Cyber School, PC Games, Tim Burton

ByABC News
August 6, 2001, 10:02 AM

Aug. 6 -- In this week's Cybershake we explore director Tim Burton's complaints about the Internet, new computer gaming software, and students in Texas doing their course work online.

Director Tim Burtons Internet Complaints

Movie director Tim Burton may have hit on his hands with Planet of the Apes, but on the Internet, he feels like he's the one taking the hits.

"The Internet is scary. People got to take it easy with it," he says. "It's going to take us down a bad path."

Burton complains that things written about him on the Internet have been off the mark.

"Some guy in a cabin in Montana writes on the Internet and then all of a sudden it catches on and becomes a story in USA Today," says the director known for films like Batman and Beetlejuice that explore a darker side of things.

"I feel like I'm living in my own parallel universe or have an evil twin that's out there doing things that I don't know about."

He points to one recent piece of fiction: A "three-headed ape baby that I had last week."

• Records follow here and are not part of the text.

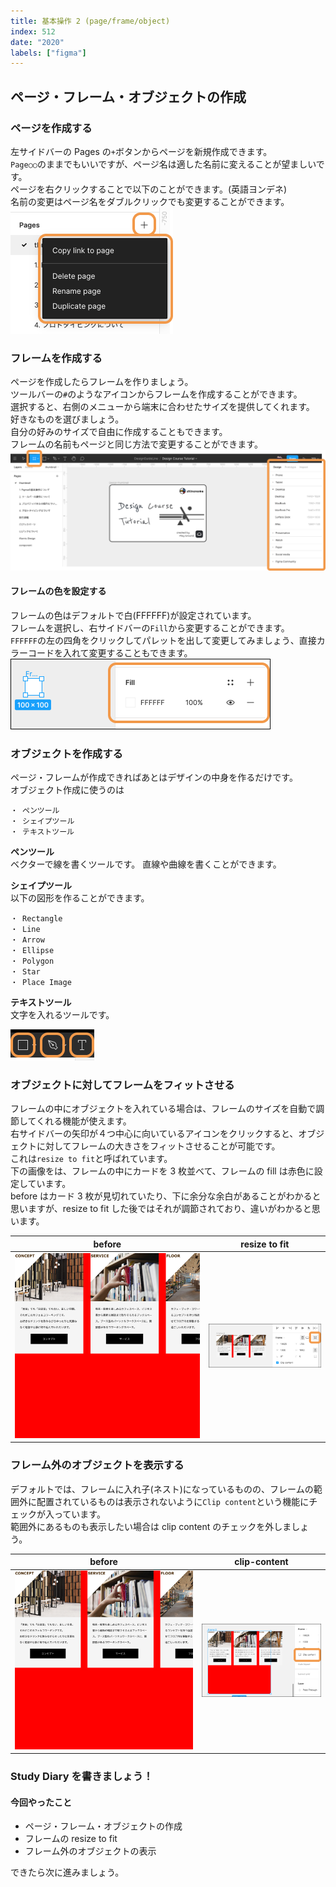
 ```yaml
---
title: 基本操作 2 (page/frame/object)
index: 512
date: "2020"
labels: ["figma"]
---
```


## ページ・フレーム・オブジェクトの作成

### ページを作成する

左サイドバーの Pages の`+`ボタンからページを新規作成できます。  
`Page○○`のままでもいいですが、ページ名は適した名前に変えることが望ましいです。  
ページを右クリックすることで以下のことができます。(英語ヨンデネ)  
名前の変更はページ名をダブルクリックでも変更することができます。  
![page](img/page.png)

### フレームを作成する

ページを作成したらフレームを作りましょう。  
ツールバーの`#`のようなアイコンからフレームを作成することができます。　　
選択すると、右側のメニューから端末に合わせたサイズを提供してくれます。  
好きなものを選びましょう。  
自分の好みのサイズで自由に作成することもできます。  
フレームの名前もページと同じ方法で変更することができます。  
![frame](./img/frame.png)

#### フレームの色を設定する

フレームの色はデフォルトで白(FFFFFF)が設定されています。  
フレームを選択し、右サイドバーの`Fill`から変更することができます。  
`FFFFFF`の左の四角をクリックしてパレットを出して変更してみましょう、直接カラーコードを入れて変更することもできます。
![fill](./img/fill.png)

### オブジェクトを作成する

ページ・フレームが作成できればあとはデザインの中身を作るだけです。  
オブジェクト作成に使うのは

```
・ ペンツール
・ シェイプツール
・ テキストツール
```

**ペンツール**  
ベクターで線を書くツールです。 直線や曲線を書くことができます。

**シェイプツール**  
以下の図形を作ることができます。

```
・ Rectangle
・ Line
・ Arrow
・ Ellipse
・ Polygon
・ Star
・ Place Image
```

**テキストツール**  
文字を入れるツールです。

![object](./img/object.png)

### オブジェクトに対してフレームをフィットさせる

フレームの中にオブジェクトを入れている場合は、フレームのサイズを自動で調節してくれる機能が使えます。  
右サイドバーの矢印が４つ中心に向いているアイコンをクリックすると、オブジェクトに対してフレームの大きさをフィットさせることが可能です。  
これは`resize to fit`と呼ばれています。  
下の画像をは、フレームの中にカードを 3 枚並べて、フレームの fill は赤色に設定しています。  
before はカード 3 枚が見切れていたり、下に余分な余白があることがわかると思いますが、resize to fit した後ではそれが調節されており、違いがわかると思います。

| before                      | resize to fit                             |
| --------------------------- | ----------------------------------------- |
| ![before](./img/before.png) | ![resize to fit](./img/resize-to-fit.png) |

### フレーム外のオブジェクトを表示する

デフォルトでは、フレームに入れ子(ネスト)になっているものの、フレームの範囲外に配置されているものは表示されないように`Clip content`という機能にチェックが入っています。  
範囲外にあるものも表示したい場合は clip content のチェックを外しましょう。

| before                      | clip-content                    |
| --------------------------- | ------------------------------- |
| ![before](./img/before.png) | ![clip-content](./img/clip.png) |

### Study Diary を書きましょう！

#### 今回やったこと

- ページ・フレーム・オブジェクトの作成
- フレームの resize to fit
- フレーム外のオブジェクトの表示

できたら次に進みましょう。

"It shows a negative side of humanity," he says.

Larry Jacobs, ABCNEWS

Math in a Virtual Classroom

Some high school students in a North Texas school district are attending an experimental cyber summer school.

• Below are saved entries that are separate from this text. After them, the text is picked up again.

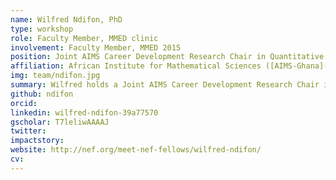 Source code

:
 ```yaml
---
name: Wilfred Ndifon, PhD
type: workshop
role: Faculty Member, MMED clinic
involvement: Faculty Member, MMED 2015
position: Joint AIMS Career Development Research Chair in Quantitative Immunology and Bioinformatics
affiliation: African Institute for Mathematical Sciences ([AIMS-Ghana](http://www.aims.edu.gh/ "AIMS-Ghana") and [AIMS-South Africa](http://www.aims.ac.za/ "AIMS-SA"))
img: team/ndifon.jpg
summary: Wilfred holds a Joint AIMS Career Development Research Chair in Quantitative Immunology and Bioinformatics at the African Institute for Mathematical Sciences in Ghana and South Africa. He joined the Workshop Faculty in 2015.
github: ndifon
orcid:
linkedin: wilfred-ndifon-39a77570
gscholar: T7leliwAAAAJ
twitter:
impactstory:
website: http://nef.org/meet-nef-fellows/wilfred-ndifon/
cv:
---
```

Students like Ashley Brezina, 14, log onto a chat room that becomes their virtual algebra class.

"What you need to do first is solve the equation and find out what y equals, but I can't seem to figure it out," she said, working on a problem recently.

Teacher Ronda Schaefer helped Brezina solve that one.

"To me it's not any different than a classroom because sometimes you have four different people asking you questions at the same time," Schaefer says. "You have to be a fast typer and a fast reader."

Schaefer says her strength is in math, so, "It's very challenging" to explain what her students should do, "using words."

But Ashley Brezina says Schaefer's pretty good at it.

"She explains it really clearly and I get what she's saying most of the time."